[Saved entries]
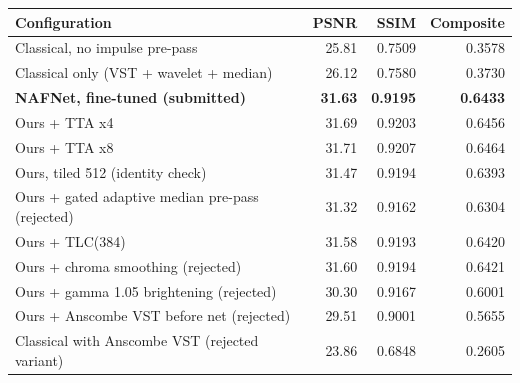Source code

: \begin{tabular}{lrrr}
\toprule
Configuration & PSNR & SSIM & Composite \\
\midrule
Classical, no impulse pre-pass & 25.81 & 0.7509 & 0.3578 \\
Classical only (VST + wavelet + median) & 26.12 & 0.7580 & 0.3730 \\
\textbf{NAFNet, fine-tuned (submitted)} & \textbf{31.63} & \textbf{0.9195} & \textbf{0.6433} \\
Ours + TTA x4 & 31.69 & 0.9203 & 0.6456 \\
Ours + TTA x8 & 31.71 & 0.9207 & 0.6464 \\
Ours, tiled 512 (identity check) & 31.47 & 0.9194 & 0.6393 \\
\midrule
Ours + gated adaptive median pre-pass (rejected) & 31.32 & 0.9162 & 0.6304 \\
Ours + TLC(384) & 31.58 & 0.9193 & 0.6420 \\
Ours + chroma smoothing (rejected) & 31.60 & 0.9194 & 0.6421 \\
Ours + gamma 1.05 brightening (rejected) & 30.30 & 0.9167 & 0.6001 \\
Ours + Anscombe VST before net (rejected) & 29.51 & 0.9001 & 0.5655 \\
Classical with Anscombe VST (rejected variant) & 23.86 & 0.6848 & 0.2605 \\
\bottomrule
\end{tabular}
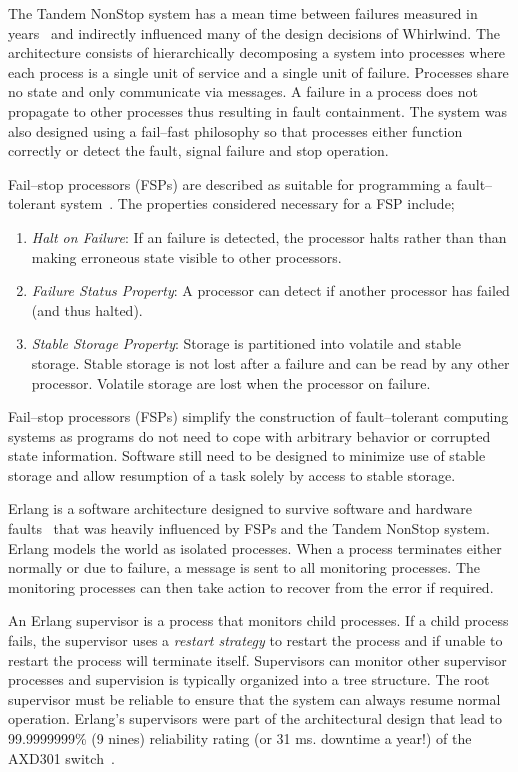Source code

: \documentclass[conference]{IEEEtran}
\begin{document}
The Tandem NonStop system has a mean time between failures measured in years~\cite{Grey85Fail} and indirectly influenced many of the design decisions of Whirlwind. The architecture consists of hierarchically decomposing a system into processes where each process is a single unit of service and a single unit of failure. Processes share no state and only communicate via messages. A failure in a process does not propagate to other processes thus resulting in fault containment. The system was also designed using a fail--fast philosophy so that processes either function correctly or detect the fault, signal failure and stop operation.

Fail--stop processors (FSPs) are described as suitable for programming a fault--tolerant system~\cite{Schneider:FailStopProcessors}. The properties considered necessary for a FSP include;

\begin{enumerate}
	\item \emph{Halt on Failure}: If an failure is detected, the processor halts rather than than making erroneous state visible to other processors.
	\item \emph{Failure Status Property}: A processor can detect if another processor has failed (and thus halted).
	\item \emph{Stable Storage Property}: Storage is partitioned into volatile and stable storage. Stable storage is not lost after a failure and can be read by any other processor. Volatile storage are lost when the processor on failure.
\end{enumerate}

Fail--stop processors (FSPs) simplify the construction of fault--tolerant computing systems as programs do not need to cope with arbitrary behavior or corrupted state information. Software still need to be designed to minimize use of stable storage and allow resumption of a task solely by access to stable storage. 

Erlang is a software architecture designed to survive software and hardware faults~\cite{Armstrong03Thesis} that was heavily influenced by FSPs and the Tandem NonStop system. Erlang models the world as isolated processes. When a process terminates either normally or due to failure, a message is sent to all monitoring processes. The monitoring processes can then take action to recover from the error if required.

An Erlang supervisor is a process that monitors child processes. If a child process fails, the supervisor uses a \emph{restart strategy} to restart the process and if unable to restart the process will terminate itself. Supervisors can monitor other supervisor processes and supervision is typically organized into a tree structure. The root supervisor must be reliable to ensure that the system can always resume normal operation. Erlang's supervisors were part of the architectural design that lead to 99.9999999\% (9 nines) reliability rating (or 31 ms. downtime a year!) of the AXD301 switch~\cite{armstrong:02:COP}.
\end{document}
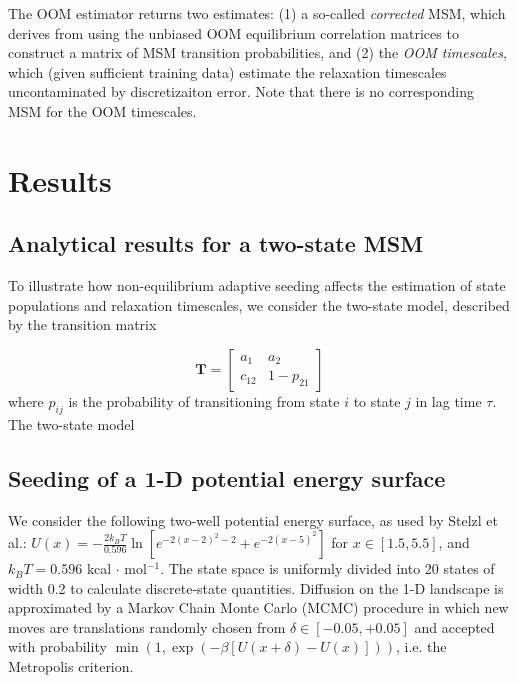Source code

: \documentclass[%
 aip,
rsi,%
 amsmath,amssymb,
 reprint,%
]{revtex4-1}
\begin{document}
The OOM estimator returns two estimates: (1) a so-called \textit{corrected} MSM, which derives from using the unbiased OOM equilibrium correlation matrices to construct a matrix of MSM transition probabilities, and (2) the \textit{OOM timescales}, which (given sufficient training data) estimate the relaxation timescales uncontaminated by discretizaiton error.  Note that there is no corresponding MSM for the OOM timescales. 





\section*{Results}

\subsection*{Analytical results for a two-state MSM}

To illustrate how non-equilibrium adaptive seeding affects the estimation of state populations and relaxation timescales, we consider the two-state model, described by the transition matrix

\begin{equation}
\mathbf{T} = \begin{bmatrix} 
a_1 & a_2 \\ 
c_{12} & 1-p_{21} 
\end{bmatrix}
\end{equation}
where $p_{ij}$ is the probability of transitioning from state $i$ to state $j$ in lag time $\tau$.  The two-state model





\subsection*{Seeding of a 1-D potential energy surface}

We consider the following two-well potential energy surface, as used by Stelzl et al.\cite{Stelzl:2017gra}:  $U(x) = -\frac{2k_BT}{0.596} \ln [ e^{-2(x-2)^2-2} + e^{-2(x-5)^2} ] $
for $x \in [1.5,5.5]$, and $k_BT = 0.596$ kcal $\cdot$ mol$^{-1}$.  The state space is uniformly divided into 20 states of width 0.2 to calculate discrete-state quantities. Diffusion on the 1-D landscape is approximated by a Markov Chain Monte Carlo (MCMC) procedure in which new moves are translations randomly chosen from $\delta \in [-0.05, +0.05]$ and accepted with probability $\min(1, \exp( -\beta [U(x+\delta)-U(x)]))$, i.e. the Metropolis criterion.
\end{document}
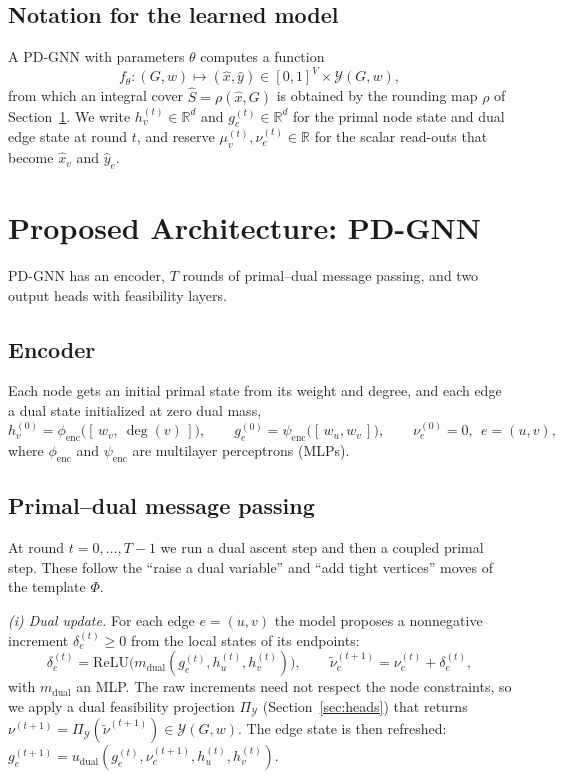 \documentclass[11pt]{article}
\theoremstyle{plain}
\theoremstyle{definition}
\theoremstyle{remark}
\newcommand{\Ycal}{\mathcal{Y}}
\newcommand{\real}{\mathbb{R}}
\newcommand{\PDGNN}{\textsc{PD-GNN}}
\begin{document}
\subsection{Notation for the learned model}
A \PDGNN{} with parameters $\theta$ computes a function
\[
f_\theta:(G,w)\longmapsto (\hat x,\hat y)\in[0,1]^V\times\Ycal(G,w),
\]
from which an integral cover $\hat S=\rho(\hat x,G)$ is obtained by the rounding
map $\rho$ of Section~\ref{sec:arch}. We write $h_v^{(t)}\in\real^d$ and
$g_e^{(t)}\in\real^d$ for the primal node state and dual edge state at round $t$,
and reserve $\mu_v^{(t)},\nu_e^{(t)}\in\real$ for the scalar read-outs that
become $\hat x_v$ and $\hat y_e$.

\section{Proposed Architecture: PD-GNN}\label{sec:arch}
\PDGNN{} has an encoder, $T$ rounds of primal--dual message passing, and two
output heads with feasibility layers.

\subsection{Encoder}
Each node gets an initial primal state from its weight and degree, and each edge
a dual state initialized at zero dual mass,
\[
h_v^{(0)}=\phi_{\mathrm{enc}}\bigl([\,w_v,\ \deg(v)\,]\bigr),\qquad
g_e^{(0)}=\psi_{\mathrm{enc}}\bigl([\,w_u,w_v\,]\bigr),\qquad \nu_e^{(0)}=0,\ \ e=(u,v),
\]
where $\phi_{\mathrm{enc}}$ and $\psi_{\mathrm{enc}}$ are multilayer perceptrons
(MLPs).

\subsection{Primal--dual message passing}
At round $t=0,\dots,T-1$ we run a dual ascent step and then a coupled primal
step. These follow the ``raise a dual variable'' and ``add tight vertices''
moves of the template $\Phi$.

\emph{(i) Dual update.} For each edge $e=(u,v)$ the model proposes a nonnegative
increment $\delta_e^{(t)}\ge 0$ from the local states of its endpoints:
\begin{equation}
\delta_e^{(t)}=\mathrm{ReLU}\!\bigl(m_{\mathrm{dual}}(g_e^{(t)},h_u^{(t)},h_v^{(t)})\bigr),
\qquad \tilde\nu_e^{(t+1)}=\nu_e^{(t)}+\delta_e^{(t)}, \label{eq:dualinc}
\end{equation}
with $m_{\mathrm{dual}}$ an MLP. The raw increments need not respect the node
constraints, so we apply a dual feasibility projection $\Pi_\Ycal$
(Section~\ref{sec:heads}) that returns $\nu^{(t+1)}=\Pi_\Ycal(\tilde\nu^{(t+1)})
\in\Ycal(G,w)$. The edge state is then refreshed:
$g_e^{(t+1)}=u_{\mathrm{dual}}(g_e^{(t)},\nu_e^{(t+1)},h_u^{(t)},h_v^{(t)})$.
\end{document}
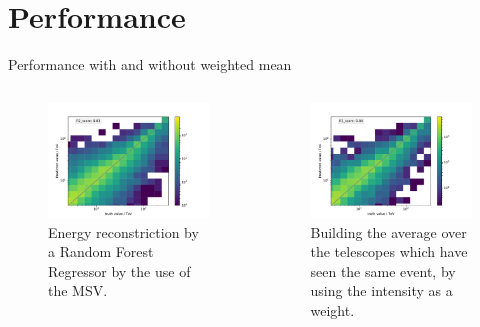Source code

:\documentclass[aspectratio=1610, professionalfonts, 9pt]{beamer}
\begin{document}
\section{Performance}
  \begin{frame}{Performance with and without weighted mean}
      \begin{columns}
        \begin{column}{0.5\textwidth}
          \begin{figure}
            \centering
            \includegraphics[width=\textwidth]{Plots/RF_MSV.pdf}
            \caption{Energy reconstriction by a Random Forest Regressor by the use of the MSV.}
          \end{figure}
        \end{column}
        \begin{column}{0.5\textwidth}
          \begin{figure}
            \centering
            \includegraphics[width=\textwidth]{Plots/RF_MSV_wI_mean.pdf}
            \caption{Building the average over the telescopes which have seen the same event, by using the intensity as a weight.}
          \end{figure}
        \end{column}
      \end{columns}
  \end{frame}
\end{document}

[TASK BRIEF]
The lines to copy are those in the records above containing the word "label".

[WRITTEN REPLY]
\section{Proposed Architecture: PD-GNN}\label{sec:arch}
\qquad \tilde\nu_e^{(t+1)}=\nu_e^{(t)}+\delta_e^{(t)}, \label{eq:dualinc}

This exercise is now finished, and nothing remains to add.